• _Work instructions_
Your job is to return each record exactly, minus any pictures.

• _Task data_
--------------------------------------------------
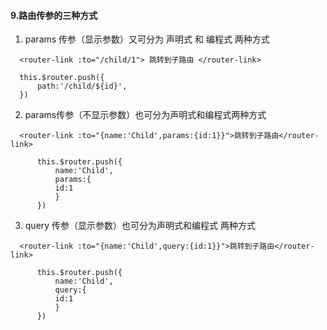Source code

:    #### 9.路由传参的三种方式 

  1. params 传参（显示参数）又可分为 声明式 和 编程式 两种方式 

  ``` 
    <router-link :to="/child/1"> 跳转到子路由 </router-link>
  ``` 

  ``` 
    this.$router.push({
        path:'/child/${id}',
    })

  ``` 

  2. params传参（不显示参数）也可分为声明式和编程式两种方式 

  ``` 
    <router-link :to="{name:'Child',params:{id:1}}">跳转到子路由</router-link>

  ``` 

  ``` 
        this.$router.push({
            name:'Child',
            params:{
            id:1
            }
        })
  ``` 

  3. query 传参（显示参数）也可分为声明式和编程式 两种方式 

  ``` 
    <router-link :to="{name:'Child',query:{id:1}}">跳转到子路由</router-link>

  ``` 

  ``` 
        this.$router.push({
            name:'Child',
            query:{
            id:1
            }
        })
  ``` 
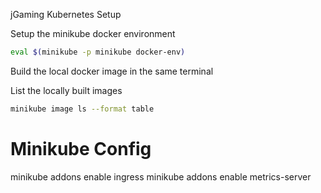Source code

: jGaming Kubernetes Setup

Setup the minikube docker environment
```bash
eval $(minikube -p minikube docker-env)
```

Build the local docker image in the same terminal

List the locally built images
```bash
minikube image ls --format table
```

# Minikube Config
minikube addons enable ingress
minikube addons enable metrics-server
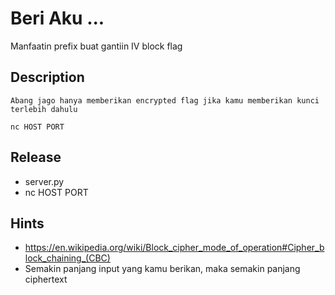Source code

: # Beri Aku ...

Manfaatin prefix buat gantiin IV block flag

## Description

```
Abang jago hanya memberikan encrypted flag jika kamu memberikan kunci terlebih dahulu

nc HOST PORT
```

## Release

- server.py
- nc HOST PORT

## Hints

- https://en.wikipedia.org/wiki/Block_cipher_mode_of_operation#Cipher_block_chaining_(CBC)
- Semakin panjang input yang kamu berikan, maka semakin panjang ciphertext
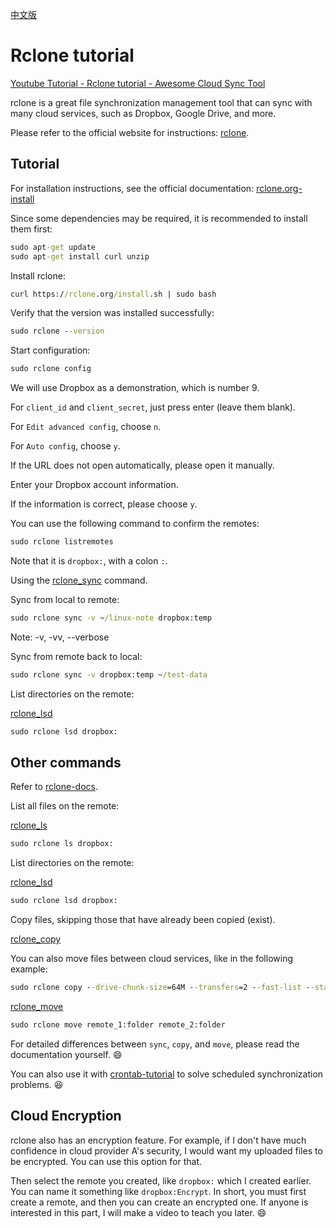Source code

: [中文版](README.md)

# Rclone tutorial

[Youtube Tutorial - Rclone tutorial - Awesome Cloud Sync Tool](https://youtu.be/0ChhvaHIQ9Y)

rclone is a great file synchronization management tool that can sync with many cloud services, such as Dropbox, Google Drive, and more.

Please refer to the official website for instructions: [rclone](https://rclone.org/).

## Tutorial

For installation instructions, see the official documentation: [rclone.org-install](https://rclone.org/install/)

Since some dependencies may be required, it is recommended to install them first:

```cmd
sudo apt-get update
sudo apt-get install curl unzip
```

Install rclone:

```cmd
curl https://rclone.org/install.sh | sudo bash
```

Verify that the version was installed successfully:

```cmd
sudo rclone --version
```

Start configuration:

```cmd
sudo rclone config
```



We will use Dropbox as a demonstration, which is number 9.



For `client_id` and `client_secret`, just press enter (leave them blank).

For `Edit advanced config`, choose `n`.



For `Auto config`, choose `y`.

If the URL does not open automatically, please open it manually.



Enter your Dropbox account information.







If the information is correct, please choose `y`.



You can use the following command to confirm the remotes:

```cmd
sudo rclone listremotes
```

Note that it is `dropbox:`, with a colon `:`.



Using the [rclone_sync](https://rclone.org/commands/rclone_sync/) command.

Sync from local to remote:

```cmd
sudo rclone sync -v ~/linux-note dropbox:temp
```

Note: -v, -vv, --verbose



Sync from remote back to local:

```cmd
sudo rclone sync -v dropbox:temp ~/test-data
```


List directories on the remote:

[rclone_lsd](https://rclone.org/commands/rclone_lsd/)

```cmd
sudo rclone lsd dropbox:
```

## Other commands

Refer to [rclone-docs](https://rclone.org/docs/).

List all files on the remote:

[rclone_ls](https://rclone.org/commands/rclone_ls/)

```cmd
sudo rclone ls dropbox:
```

List directories on the remote:

[rclone_lsd](https://rclone.org/commands/rclone_lsd/)

```cmd
sudo rclone lsd dropbox:
```

Copy files, skipping those that have already been copied (exist).

[rclone_copy](https://rclone.org/commands/rclone_copy/)

You can also move files between cloud services, like in the following example:

```cmd
sudo rclone copy --drive-chunk-size=64M --transfers=2 --fast-list --stats=20s -v remote_1:folder remote_2:folder
```

[rclone_move](https://rclone.org/commands/rclone_move/)

```cmd
sudo rclone move remote_1:folder remote_2:folder
```

For detailed differences between `sync`, `copy`, and `move`, please read the documentation yourself. :smile:

You can also use it with [crontab-tutorial](https://github.com/twtrubiks/linux-note/tree/master/crontab-tutorual) to solve scheduled synchronization problems. :satisfied:

## Cloud Encryption

rclone also has an encryption feature. For example, if I don't have much confidence in cloud provider A's security, I would want my uploaded files to be encrypted. You can use this option for that.



Then select the remote you created, like `dropbox:` which I created earlier. You can name it something like `dropbox:Encrypt`. In short, you must first create a remote, and then you can create an encrypted one. If anyone is interested in this part, I will make a video to teach you later. :smile:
--------------------------------------------------
• _Written response_
Source code

:    #### 9.路由传参的三种方式 

  1. params 传参（显示参数）又可分为 声明式 和 编程式 两种方式 

  ``` 
    <router-link :to="/child/1"> 跳转到子路由 </router-link>
  ``` 

  ``` 
    this.$router.push({
        path:'/child/${id}',
    })

  ``` 

  2. params传参（不显示参数）也可分为声明式和编程式两种方式 

  ``` 
    <router-link :to="{name:'Child',params:{id:1}}">跳转到子路由</router-link>

  ``` 

  ``` 
        this.$router.push({
            name:'Child',
            params:{
            id:1
            }
        })
  ``` 

  3. query 传参（显示参数）也可分为声明式和编程式 两种方式 

  ``` 
    <router-link :to="{name:'Child',query:{id:1}}">跳转到子路由</router-link>

  ``` 

  ``` 
        this.$router.push({
            name:'Child',
            query:{
            id:1
            }
        })
  ``` 
Source code

: jGaming Kubernetes Setup

Setup the minikube docker environment
```bash
eval $(minikube -p minikube docker-env)
```

Build the local docker image in the same terminal

List the locally built images
```bash
minikube image ls --format table
```

# Minikube Config
minikube addons enable ingress
minikube addons enable metrics-server
Source code

: # Beri Aku ...

Manfaatin prefix buat gantiin IV block flag

## Description

```
Abang jago hanya memberikan encrypted flag jika kamu memberikan kunci terlebih dahulu

nc HOST PORT
```

## Release

- server.py
- nc HOST PORT

## Hints

- https://en.wikipedia.org/wiki/Block_cipher_mode_of_operation#Cipher_block_chaining_(CBC)
- Semakin panjang input yang kamu berikan, maka semakin panjang ciphertext
Source code

: [中文版](README.md)

# Rclone tutorial

[Youtube Tutorial - Rclone tutorial - Awesome Cloud Sync Tool](https://youtu.be/0ChhvaHIQ9Y)

rclone is a great file synchronization management tool that can sync with many cloud services, such as Dropbox, Google Drive, and more.

Please refer to the official website for instructions: [rclone](https://rclone.org/).

## Tutorial

For installation instructions, see the official documentation: [rclone.org-install](https://rclone.org/install/)

Since some dependencies may be required, it is recommended to install them first:

```cmd
sudo apt-get update
sudo apt-get install curl unzip
```

Install rclone:

```cmd
curl https://rclone.org/install.sh | sudo bash
```

Verify that the version was installed successfully:

```cmd
sudo rclone --version
```

Start configuration:

```cmd
sudo rclone config
```



We will use Dropbox as a demonstration, which is number 9.



For `client_id` and `client_secret`, just press enter (leave them blank).

For `Edit advanced config`, choose `n`.



For `Auto config`, choose `y`.

If the URL does not open automatically, please open it manually.



Enter your Dropbox account information.







If the information is correct, please choose `y`.



You can use the following command to confirm the remotes:

```cmd
sudo rclone listremotes
```

Note that it is `dropbox:`, with a colon `:`.



Using the [rclone_sync](https://rclone.org/commands/rclone_sync/) command.

Sync from local to remote:

```cmd
sudo rclone sync -v ~/linux-note dropbox:temp
```

Note: -v, -vv, --verbose



Sync from remote back to local:

```cmd
sudo rclone sync -v dropbox:temp ~/test-data
```


List directories on the remote:

[rclone_lsd](https://rclone.org/commands/rclone_lsd/)

```cmd
sudo rclone lsd dropbox:
```

## Other commands

Refer to [rclone-docs](https://rclone.org/docs/).

List all files on the remote:

[rclone_ls](https://rclone.org/commands/rclone_ls/)

```cmd
sudo rclone ls dropbox:
```

List directories on the remote:

[rclone_lsd](https://rclone.org/commands/rclone_lsd/)

```cmd
sudo rclone lsd dropbox:
```

Copy files, skipping those that have already been copied (exist).

[rclone_copy](https://rclone.org/commands/rclone_copy/)

You can also move files between cloud services, like in the following example:

```cmd
sudo rclone copy --drive-chunk-size=64M --transfers=2 --fast-list --stats=20s -v remote_1:folder remote_2:folder
```

[rclone_move](https://rclone.org/commands/rclone_move/)

```cmd
sudo rclone move remote_1:folder remote_2:folder
```

For detailed differences between `sync`, `copy`, and `move`, please read the documentation yourself. :smile:

You can also use it with [crontab-tutorial](https://github.com/twtrubiks/linux-note/tree/master/crontab-tutorual) to solve scheduled synchronization problems. :satisfied:

## Cloud Encryption

rclone also has an encryption feature. For example, if I don't have much confidence in cloud provider A's security, I would want my uploaded files to be encrypted. You can use this option for that.



Then select the remote you created, like `dropbox:` which I created earlier. You can name it something like `dropbox:Encrypt`. In short, you must first create a remote, and then you can create an encrypted one. If anyone is interested in this part, I will make a video to teach you later. :smile:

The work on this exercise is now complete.